Saved entries:
--- START ---

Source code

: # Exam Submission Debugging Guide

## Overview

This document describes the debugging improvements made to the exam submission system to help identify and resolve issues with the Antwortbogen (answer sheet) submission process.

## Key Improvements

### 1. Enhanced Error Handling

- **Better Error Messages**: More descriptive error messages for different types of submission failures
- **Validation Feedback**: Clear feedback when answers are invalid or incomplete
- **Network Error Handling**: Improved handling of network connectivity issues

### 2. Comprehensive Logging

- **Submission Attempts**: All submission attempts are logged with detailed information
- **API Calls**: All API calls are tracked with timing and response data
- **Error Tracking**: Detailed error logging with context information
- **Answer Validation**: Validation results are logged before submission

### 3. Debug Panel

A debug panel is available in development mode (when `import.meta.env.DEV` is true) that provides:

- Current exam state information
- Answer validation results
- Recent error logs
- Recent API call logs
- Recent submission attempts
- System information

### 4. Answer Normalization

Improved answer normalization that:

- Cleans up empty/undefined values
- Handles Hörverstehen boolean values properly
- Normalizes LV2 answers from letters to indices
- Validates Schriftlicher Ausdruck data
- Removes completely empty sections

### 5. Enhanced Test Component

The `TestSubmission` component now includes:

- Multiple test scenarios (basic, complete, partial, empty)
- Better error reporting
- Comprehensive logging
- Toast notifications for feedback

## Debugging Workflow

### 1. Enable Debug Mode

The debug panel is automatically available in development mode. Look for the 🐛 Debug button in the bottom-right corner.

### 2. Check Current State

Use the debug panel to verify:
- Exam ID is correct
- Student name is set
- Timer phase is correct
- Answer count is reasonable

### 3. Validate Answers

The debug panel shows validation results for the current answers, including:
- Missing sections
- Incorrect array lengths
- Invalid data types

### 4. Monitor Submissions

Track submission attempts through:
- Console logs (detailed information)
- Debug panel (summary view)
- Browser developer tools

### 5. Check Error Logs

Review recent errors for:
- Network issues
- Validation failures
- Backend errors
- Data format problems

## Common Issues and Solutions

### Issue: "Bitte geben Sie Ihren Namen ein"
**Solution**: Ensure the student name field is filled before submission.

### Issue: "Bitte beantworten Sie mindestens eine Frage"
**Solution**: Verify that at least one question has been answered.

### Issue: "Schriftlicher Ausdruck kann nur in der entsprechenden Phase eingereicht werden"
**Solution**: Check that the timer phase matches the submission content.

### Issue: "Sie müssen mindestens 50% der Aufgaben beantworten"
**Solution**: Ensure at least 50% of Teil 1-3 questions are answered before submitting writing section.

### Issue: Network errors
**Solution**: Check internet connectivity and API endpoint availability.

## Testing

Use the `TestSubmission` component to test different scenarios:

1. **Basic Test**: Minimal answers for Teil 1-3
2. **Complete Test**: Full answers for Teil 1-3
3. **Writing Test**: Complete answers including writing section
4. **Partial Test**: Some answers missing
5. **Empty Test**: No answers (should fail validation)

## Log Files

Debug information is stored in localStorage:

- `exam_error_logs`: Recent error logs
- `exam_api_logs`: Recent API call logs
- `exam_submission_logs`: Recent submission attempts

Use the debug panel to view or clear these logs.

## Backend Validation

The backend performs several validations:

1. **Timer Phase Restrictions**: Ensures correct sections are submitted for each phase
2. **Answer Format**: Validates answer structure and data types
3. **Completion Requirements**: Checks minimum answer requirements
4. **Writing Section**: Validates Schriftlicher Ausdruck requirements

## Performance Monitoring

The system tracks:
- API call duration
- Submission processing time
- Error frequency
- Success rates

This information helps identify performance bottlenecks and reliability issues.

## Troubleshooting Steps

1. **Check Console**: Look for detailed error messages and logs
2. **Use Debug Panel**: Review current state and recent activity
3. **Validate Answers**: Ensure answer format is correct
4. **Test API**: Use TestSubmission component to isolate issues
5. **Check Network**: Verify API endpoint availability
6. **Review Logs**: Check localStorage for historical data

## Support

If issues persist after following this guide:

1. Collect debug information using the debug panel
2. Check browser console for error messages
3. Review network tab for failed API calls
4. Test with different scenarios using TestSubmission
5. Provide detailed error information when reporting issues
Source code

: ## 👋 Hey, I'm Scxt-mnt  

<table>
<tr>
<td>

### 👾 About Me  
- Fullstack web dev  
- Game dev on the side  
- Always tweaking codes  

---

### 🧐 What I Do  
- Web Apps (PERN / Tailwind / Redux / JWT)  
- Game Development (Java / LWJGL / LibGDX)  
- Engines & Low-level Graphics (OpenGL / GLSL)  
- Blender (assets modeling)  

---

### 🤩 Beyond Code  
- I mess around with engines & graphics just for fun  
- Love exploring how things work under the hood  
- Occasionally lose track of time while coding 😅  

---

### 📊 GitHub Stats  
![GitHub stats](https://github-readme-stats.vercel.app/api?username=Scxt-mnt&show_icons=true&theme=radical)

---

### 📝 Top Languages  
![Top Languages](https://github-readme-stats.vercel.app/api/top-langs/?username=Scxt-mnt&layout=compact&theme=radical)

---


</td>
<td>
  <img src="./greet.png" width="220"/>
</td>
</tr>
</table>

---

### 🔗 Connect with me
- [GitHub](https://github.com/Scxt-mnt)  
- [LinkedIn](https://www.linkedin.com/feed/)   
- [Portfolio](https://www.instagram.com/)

--- END ---

- **Task details**:
Go through the entries above and report how many lines hold the word "Comprehensive". Nothing but the number is needed.

- **Answer section**:
2